DATA SHOWN: Begin

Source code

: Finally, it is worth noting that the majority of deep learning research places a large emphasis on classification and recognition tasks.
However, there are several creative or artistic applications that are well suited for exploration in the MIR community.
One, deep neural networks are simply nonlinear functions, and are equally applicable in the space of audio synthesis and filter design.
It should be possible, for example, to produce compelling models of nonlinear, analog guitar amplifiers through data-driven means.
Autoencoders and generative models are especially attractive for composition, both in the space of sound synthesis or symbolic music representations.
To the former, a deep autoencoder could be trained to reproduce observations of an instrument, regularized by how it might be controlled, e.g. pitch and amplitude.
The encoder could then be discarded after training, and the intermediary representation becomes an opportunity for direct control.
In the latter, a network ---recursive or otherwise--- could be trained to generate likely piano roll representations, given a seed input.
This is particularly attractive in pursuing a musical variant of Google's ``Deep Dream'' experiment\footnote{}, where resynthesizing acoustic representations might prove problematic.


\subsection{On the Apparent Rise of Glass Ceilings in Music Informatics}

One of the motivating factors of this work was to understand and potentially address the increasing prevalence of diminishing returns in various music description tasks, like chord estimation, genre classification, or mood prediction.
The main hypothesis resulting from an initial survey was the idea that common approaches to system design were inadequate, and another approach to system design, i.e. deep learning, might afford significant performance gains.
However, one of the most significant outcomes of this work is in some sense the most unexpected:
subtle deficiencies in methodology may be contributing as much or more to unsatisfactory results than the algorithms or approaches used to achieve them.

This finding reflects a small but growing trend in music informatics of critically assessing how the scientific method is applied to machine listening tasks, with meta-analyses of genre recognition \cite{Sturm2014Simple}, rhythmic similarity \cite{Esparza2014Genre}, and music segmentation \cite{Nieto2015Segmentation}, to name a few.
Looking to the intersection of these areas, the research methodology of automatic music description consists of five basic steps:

DATA SHOWN: End

*WORK ITEM*:
Transcribe the data in full, keeping every character.

*EXERCISE ANSWER*:
Source code

: Finally, it is worth noting that the majority of deep learning research places a large emphasis on classification and recognition tasks.
However, there are several creative or artistic applications that are well suited for exploration in the MIR community.
One, deep neural networks are simply nonlinear functions, and are equally applicable in the space of audio synthesis and filter design.
It should be possible, for example, to produce compelling models of nonlinear, analog guitar amplifiers through data-driven means.
Autoencoders and generative models are especially attractive for composition, both in the space of sound synthesis or symbolic music representations.
To the former, a deep autoencoder could be trained to reproduce observations of an instrument, regularized by how it might be controlled, e.g. pitch and amplitude.
The encoder could then be discarded after training, and the intermediary representation becomes an opportunity for direct control.
In the latter, a network ---recursive or otherwise--- could be trained to generate likely piano roll representations, given a seed input.
This is particularly attractive in pursuing a musical variant of Google's ``Deep Dream'' experiment\footnote{}, where resynthesizing acoustic representations might prove problematic.


\subsection{On the Apparent Rise of Glass Ceilings in Music Informatics}

One of the motivating factors of this work was to understand and potentially address the increasing prevalence of diminishing returns in various music description tasks, like chord estimation, genre classification, or mood prediction.
The main hypothesis resulting from an initial survey was the idea that common approaches to system design were inadequate, and another approach to system design, i.e. deep learning, might afford significant performance gains.
However, one of the most significant outcomes of this work is in some sense the most unexpected:
subtle deficiencies in methodology may be contributing as much or more to unsatisfactory results than the algorithms or approaches used to achieve them.

This finding reflects a small but growing trend in music informatics of critically assessing how the scientific method is applied to machine listening tasks, with meta-analyses of genre recognition \cite{Sturm2014Simple}, rhythmic similarity \cite{Esparza2014Genre}, and music segmentation \cite{Nieto2015Segmentation}, to name a few.
Looking to the intersection of these areas, the research methodology of automatic music description consists of five basic steps:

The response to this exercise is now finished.